Un sac appartient à ces romans noirs qui privilégient les atmosphères désenchantées et la dureté des rapports humains et qui, ce faisant, se distinguent des purs romans criminels. Il n'y a donc pas d'enquête policière dans ce roman, qui n'est pas non plus un thriller au sens strict du terme. Les personnages ne sont ni des flics ni des détectives privés. Un sac, c'est avant tout la rencontre de deux individus issus de milieux sociaux totalement différents. Tout d'abord, il y a Anna-Marie Caravelle, qui raconte cette histoire, son histoire. Un destin cruel, meurtrier, et surtout tragique. Une odyssée déviante dans un Paris crépusculaire. Anna-Marie n'est pas née sous une bonne étoile, c'est le moins que l'on puisse dire: un père qui se suicide six mois avant sa naissance, une mère déboussolée qui sombre dans la folie et qui accouche d'Anna-Marie dans l'appartement de la voisine, une vieille dame dépressive qui ne veut pas finir ses vieux jours seule. Et qui va faire interner la mère pour pouvoir élever Anna-Marie dans la clandestinité la plus totale. La petite fille ne sort jamais du petit appartement, en quelque sorte séquestrée, sans aucun contact avec l'extérieur. Anna-Marie finira par s'échapper dans de terribles circonstances pour vivre sa vie, et rencontrer Camille. 
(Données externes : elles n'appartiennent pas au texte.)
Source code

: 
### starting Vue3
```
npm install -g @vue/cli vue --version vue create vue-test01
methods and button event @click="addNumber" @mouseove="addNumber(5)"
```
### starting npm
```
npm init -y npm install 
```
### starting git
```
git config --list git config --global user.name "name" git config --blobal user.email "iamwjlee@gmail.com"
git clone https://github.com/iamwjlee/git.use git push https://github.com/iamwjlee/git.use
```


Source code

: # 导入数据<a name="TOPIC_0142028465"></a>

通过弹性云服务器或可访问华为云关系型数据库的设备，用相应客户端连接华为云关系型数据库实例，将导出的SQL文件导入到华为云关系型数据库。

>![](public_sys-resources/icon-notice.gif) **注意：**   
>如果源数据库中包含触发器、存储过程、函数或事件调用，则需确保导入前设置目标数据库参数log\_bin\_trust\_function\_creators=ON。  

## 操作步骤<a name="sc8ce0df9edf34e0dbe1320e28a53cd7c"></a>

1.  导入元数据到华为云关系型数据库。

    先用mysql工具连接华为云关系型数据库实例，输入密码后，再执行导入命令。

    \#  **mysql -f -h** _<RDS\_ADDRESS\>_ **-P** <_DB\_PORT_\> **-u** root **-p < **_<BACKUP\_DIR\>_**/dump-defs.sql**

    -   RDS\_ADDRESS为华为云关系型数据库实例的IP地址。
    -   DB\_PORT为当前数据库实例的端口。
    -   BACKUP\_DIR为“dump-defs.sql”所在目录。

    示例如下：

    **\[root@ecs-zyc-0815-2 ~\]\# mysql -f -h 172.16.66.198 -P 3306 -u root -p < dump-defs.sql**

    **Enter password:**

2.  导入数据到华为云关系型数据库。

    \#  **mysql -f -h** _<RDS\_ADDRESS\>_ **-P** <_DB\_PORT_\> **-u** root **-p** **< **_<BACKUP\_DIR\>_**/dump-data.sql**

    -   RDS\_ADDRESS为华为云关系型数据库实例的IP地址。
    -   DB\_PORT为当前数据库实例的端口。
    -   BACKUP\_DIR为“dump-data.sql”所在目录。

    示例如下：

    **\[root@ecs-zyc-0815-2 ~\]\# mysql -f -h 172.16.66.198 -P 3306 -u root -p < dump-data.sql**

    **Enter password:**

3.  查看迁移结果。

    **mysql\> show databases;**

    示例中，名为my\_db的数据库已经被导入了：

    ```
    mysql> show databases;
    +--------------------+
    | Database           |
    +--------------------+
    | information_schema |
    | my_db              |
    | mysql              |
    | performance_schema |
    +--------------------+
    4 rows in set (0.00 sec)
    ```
Camille un sans domicile fixe qui a quitté une famille très riche pour vivre aussi sa vie d'artiste homosexuel. Anna-Marie tombe amoureuse de Camille, qui va tomber amoureux du beau Max. Un triangle amoureux malsain s'installe. Une histoire destructrice qui se terminera mal, très mal. Bref, vous l'aurez compris, on est dans le domaine du noir, du très noir. Solène Bakowski fait partie de ces écrivain(e)s qui nous obligent à regarder en face l'intolérable, qui nous dévoilent une réalité très dure, impitoyable. L'histoire d'Anna-Marie se double d'un portrait saisissant et surtout contrasté de la capitale française. Paris, ville lumière chargée d'histoire, remplie de monuments célèbres et magnifiques. Mais aussi Paris, ville polluée, déshumanisée, et inégalitaire, indifférente. 

Il y a certes une intrigue dans ce roman noir comme le cauchemar, des rebondissements, un fil conducteur. Mais ce que je retiendrai avant tout c'est son atmosphère. Les mots de Solène Bakowski, qui dégagent une certaine puissance, la finesse psychologique de l'auteure qui éprouve finalement une grande empathie pour Anna-Marie. La jeune femme a certes commis des actes atroces, dignes de psychopathes de la pire espèce. Mais Anna-Marie n'est pas un monstre déshumanisé, elle a grandi dans un environnement totalement déviant, elle a toujours vécu des situations anormales. Ses réponses aux problèmes rencontrés ne pouvaient finalement qu'être qu'anormales aux yeux d'une société dont elle ne fait pas partie. Mais la jeune femme a envie de vivre, d'aimer et d'être aimée, elle éprouve des sentiments purs, à son niveau. Solène Bakowski fait ressortir tout cela par la qualité de son écriture. Un style précis à la fois sur la forme et sur le fond. Une écriture soignée, puissante, indéniablement la marque d'une écrivaine de talent, qui réussit le tour de force de raconter une histoire très noire avec une certaine sensibilité, et sans perdre en crédibilité. 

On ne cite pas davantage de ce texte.